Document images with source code
=== Section Start ===
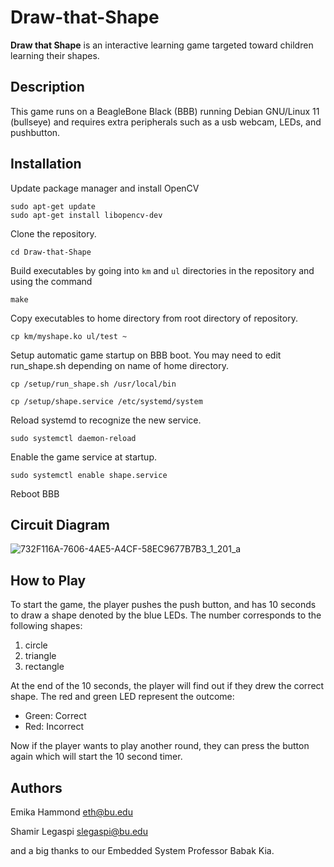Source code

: # Draw-that-Shape
**Draw that Shape** is an interactive learning game targeted toward children learning their shapes.

## Description
This game runs on a BeagleBone Black (BBB) running Debian GNU/Linux 11 (bullseye) and requires extra peripherals such as a usb webcam, LEDs, and pushbutton.

## Installation
Update package manager and install OpenCV
```
sudo apt-get update
sudo apt-get install libopencv-dev
```

Clone the repository.
```
cd Draw-that-Shape
```

Build executables by going into `km` and `ul` directories in the repository and using the command
```
make
```

Copy executables to home directory from root directory of repository.
```
cp km/myshape.ko ul/test ~
```

Setup automatic game startup on BBB boot.
You may need to edit run_shape.sh depending on name of home directory.
```
cp /setup/run_shape.sh /usr/local/bin
```
```
cp /setup/shape.service /etc/systemd/system
```
Reload systemd to recognize the new service.
```
sudo systemctl daemon-reload
```
Enable the game service at startup.
```
sudo systemctl enable shape.service
```
Reboot BBB

## Circuit Diagram
![732F116A-7606-4AE5-A4CF-58EC9677B7B3_1_201_a](https://github.com/eth1030/Draw-that-Shape/assets/98787002/60a3cf91-d365-4bee-a45e-6dd15d38a7e3)

## How to Play
To start the game, the player pushes the push button, and has 10 seconds to draw a shape denoted by the blue LEDs. The number corresponds to the following shapes:
1. circle
2. triangle
3. rectangle

At the end of the 10 seconds, the player will find out if they drew the correct shape. The red and green LED represent the outcome:
- Green: Correct
- Red: Incorrect

Now if the player wants to play another round, they can press the button again which will start the 10 second timer.

## Authors 
Emika Hammond  <eth@bu.edu>

Shamir Legaspi <slegaspi@bu.edu>

and a big thanks to our Embedded System Professor Babak Kia.
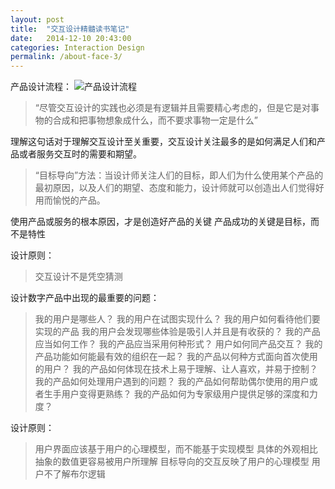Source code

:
 ```yaml
---
layout: post
title:  "交互设计精髓读书笔记"
date:   2014-12-10 20:43:00
categories: Interaction Design
permalink: /about-face-3/
---
```


产品设计流程：
![产品设计流程](http://brickpm.com/images/IMG_3227.JPG)

> “尽管交互设计的实践也必须是有逻辑并且需要精心考虑的，但是它是对事物的合成和把事物想象成什么，而不要求事物一定是什么”

理解这句话对于理解交互设计至关重要，交互设计关注最多的是如何满足人们和产品或者服务交互时的需要和期望。


> “目标导向”方法：当设计师关注人们的目标，即人们为什么使用某个产品的最初原因，以及人们的期望、态度和能力，设计师就可以创造出人们觉得好用而愉悦的产品。

使用产品或服务的根本原因，才是创造好产品的关键
产品成功的关键是目标，而不是特性

设计原则：

> 交互设计不是凭空猜测

设计数字产品中出现的最重要的问题：

> 我的用户是哪些人？
我的用户在试图实现什么？
我的用户如何看待他们要实现的产品
我的用户会发现哪些体验是吸引人并且是有收获的？
我的产品应当如何工作？
我的产品应当采用何种形式？
用户如何同产品交互？
我的产品功能如何能最有效的组织在一起？
我的产品以何种方式面向首次使用的用户？
我的产品如何体现在技术上易于理解、让人喜欢，并易于控制？
我的产品如何处理用户遇到的问题？
我的产品如何帮助偶尔使用的用户或者生手用户变得更熟练？
我的产品如何为专家级用户提供足够的深度和力度？

设计原则：

> 用户界面应该基于用户的心理模型，而不能基于实现模型
具体的外观相比抽象的数值更容易被用户所理解
目标导向的交互反映了用户的心理模型
用户不了解布尔逻辑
=== Section End ===
DIRECTIONS. Write out nothing but the lines from the start of the data through the line with "Update package manager and install OpenCV". Leave out the pictures.

OUTPUT OF THE EXERCISE.
Source code

: # Draw-that-Shape
**Draw that Shape** is an interactive learning game targeted toward children learning their shapes.

## Description
This game runs on a BeagleBone Black (BBB) running Debian GNU/Linux 11 (bullseye) and requires extra peripherals such as a usb webcam, LEDs, and pushbutton.

## Installation
Update package manager and install OpenCV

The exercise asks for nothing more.